Selon courrier de son médecin en date du 08 juillet 2021, il a sollicité auprès de la caisse primaire d’assurance maladie (CPAM) de la [Localité 1] l’autorisation de séjourner au Maroc du 20 juillet 2021 au 27 août 2021.
Par courrier en date du 13 septembre 2021, la caisse a informé Monsieur [T] de la suspension du versement de ses indemnités journalières pendant la période susvisée.
Par courrier en date du 26 octobre 2021, la caisse a notifié à Monsieur [T] un indu d’indemnités journalières d’un montant de 1 222,65 euros pour la période du 20 juillet 2021 au 27 août 2021.
Par courrier en date du 20 février 2023, la caisse a mis en demeure Monsieur [T] de payer la solde de 702,07 euros.
Par courrier en date du 10 mars 2023, réceptionné par l’organisme le même jour, Monsieur [T] a saisi la commission de recours amiable (CRA) de la caisse en contestation de l’indu.
Par courrier du 13 décembre 2023, annulant et remplaçant celui du 13 septembre 2021, la CPAM de la [Localité 1] a informé Monsieur [T] de la suspension du versement de ses indemnités journalières entre le 20 juillet 2021 et le 27 août 2021 au motif qu’étant de nationalité italienne, la convention bilatérale entre la France le Maroc ne pouvait s’appliquer.
Par courrier du 19 décembre 2023, la caisse a de nouveau mis Monsieur [T] en demeure de payer la somme de 702,07 euros.
Par courrier expédié le 20 février 2025, ce dernier a saisi le tribunal judiciaire de Saint-Etienne, spécialement désigné en application des dispositions de l’article L.211-16 du code de l’organisation judiciaire, de sa contestation.
Au cours de sa séance du 16 janvier 2025, la CRA a rejeté le recours de Monsieur [T].
Les parties ayant été régulièrement convoquées, l’affaire a été examinée à l’audience du 05 janvier 2026.
Aux termes de sa requête et de ses observations orales, Monsieur [U] [T] sollicite l’annulation de l’indu qui lui est réclamé par la CPAM de la [Localité 1].
Il fait valoir qu’en tant qu’ayant la double nationalité italienne et marocaine, il doit bénéficier de l’application de la convention internationale signée entre la France et le Maroc.
Par conclusions soutenues oralement, la CPAM de la [Localité 1] sollicite le rejet du recours de Monsieur [T] et la condamnation de celui-ci au remboursement de la somme actualisée de 702,07 euros.
Elle soutient que la nationalité italienne de Monsieur [T] ne permet pas à ce dernier de bénéficier de la convention franco-marocaine.
L’affaire a été mise en délibéré au 19 mars 2026.
Sur demande du tribunal, la CPAM de la Loire a transmis une note en délibéré le 30 janvier 2026 afin de fournir des explications de droit sur l’incidence de la double nationalité de Monsieur [T]. Elle indique en substance que si l’assuré a une double nationalité UE/Maroc, la nationalité du pays d’origine prime, de sorte qu’il peut bénéficier de l’application de la convention bilatérale avec le Maroc dans le cadre d’un transfert de résidence au cours du risque maladie. Elle conclut que Monsieur [T], de nationalité marocaine, pouvait donc bénéficier du maintien du versement de ses indemnités journalières pendant son séjour au Maroc.
MOTIFS DE LA DECISION
Aux termes des articles 1302 et 1302-1 du code civil, ce qui a été reçu sans être dû est sujet à restitution, quand bien même ce qui a été reçu l’a été par erreur ou de manière volontaire.

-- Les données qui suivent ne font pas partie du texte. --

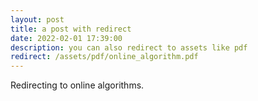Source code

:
 ```yaml
---
layout: post
title: a post with redirect
date: 2022-02-01 17:39:00
description: you can also redirect to assets like pdf
redirect: /assets/pdf/online_algorithm.pdf
---
```


Redirecting to online algorithms.

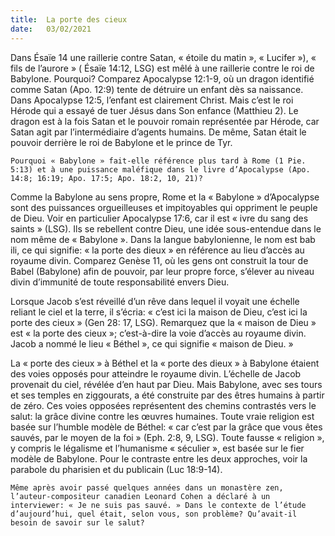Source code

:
 ```yaml
---
title:  La porte des cieux
date:   03/02/2021
---
```


Dans Ésaïe 14 une raillerie contre Satan, « étoile du matin », « Lucifer »), « fils de l’aurore » ( Ésaïe 14:12, LSG) est mêlé à une raillerie contre le roi de Babylone. Pourquoi? Comparez Apocalypse 12:1-9, où un dragon identifié comme Satan (Apo. 12:9) tente de détruire un enfant dès sa naissance. Dans Apocalypse 12:5, l’enfant est clairement Christ. Mais c’est le roi Hérode qui a essayé de tuer Jésus dans Son enfance (Matthieu 2). Le dragon est à la fois Satan et le pouvoir romain représentée par Hérode, car Satan agit par l’intermédiaire d’agents humains. De même, Satan était le pouvoir derrière le roi de Babylone et le prince de Tyr.

`Pourquoi « Babylone » fait-elle référence plus tard à Rome (1 Pie. 5:13) et à une puissance maléfique dans le livre d’Apocalypse (Apo. 14:8; 16:19; Apo. 17:5; Apo. 18:2, 10, 21)?`

Comme la Babylone au sens propre, Rome et la « Babylone » d’Apocalypse sont des puissances orgueilleuses et impitoyables qui oppriment le peuple de Dieu. Voir en particulier Apocalypse 17:6, car il est « ivre du sang des saints » (LSG). Ils se rebellent contre Dieu, une idée sous-entendue dans le nom même de « Babylone ». Dans la langue babylonienne, le nom est bab ili, ce qui signifie: « la porte des dieux » en référence au lieu d’accès au royaume divin. Comparez Genèse 11, où les gens ont construit la tour de Babel (Babylone) afin de pouvoir, par leur propre force, s’élever au niveau divin d’immunité de toute responsabilité envers Dieu.

Lorsque Jacob s’est réveillé d’un rêve dans lequel il voyait une échelle reliant le ciel et la terre, il s’écria: « c’est ici la maison de Dieu, c’est ici la porte des cieux » (Gen 28: 17, LSG). Remarquez que la « maison de Dieu » est « la porte des cieux »; c’est-à-dire la voie d’accès au royaume divin. Jacob a nommé le lieu « Béthel », ce qui signifie « maison de Dieu. »

La « porte des cieux » à Béthel et la « porte des dieux » à Babylone étaient des voies opposés pour atteindre le royaume divin. L’échelle de Jacob provenait du ciel, révélée d’en haut par Dieu. Mais Babylone, avec ses tours et ses temples en ziggourats, a été construite par des êtres humains à partir de zéro. Ces voies opposées représentent des chemins contrastés vers le salut: la grâce divine contre les œuvres humaines. Toute vraie religion est basée sur l’humble modèle de Béthel: « car c’est par la grâce que vous êtes sauvés, par le moyen de la foi » (Eph. 2:8, 9, LSG). Toute fausse « religion », y compris le légalisme et l’humanisme « séculier », est basée sur le fier modèle de Babylone. Pour le contraste entre les deux approches, voir la parabole du pharisien et du publicain (Luc 18:9-14).

`Même après avoir passé quelques années dans un monastère zen, l’auteur-compositeur canadien Leonard Cohen a déclaré à un interviewer: « Je ne suis pas sauvé. » Dans le contexte de l’étude d’aujourd’hui, quel était, selon vous, son problème? Qu’avait-il besoin de savoir sur le salut?`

L’article 9 du code de procédure civile dispose qu'« il incombe à chaque partie de prouver conformément à la loi les faits nécessaires au succès de sa prétention ».
L’article 1353 du code civil dispose que celui qui réclame l’exécution d’une obligation doit la prouver. Réciproquement, celui qui se prétend libéré doit justifier le paiement ou le fait qui a produit l’extinction de son obligation.
Il en résulte qu’il incombe au demandeur en restitution de sommes qu’il prétend avoir indûment payées de prouver le caractère indu du paiement.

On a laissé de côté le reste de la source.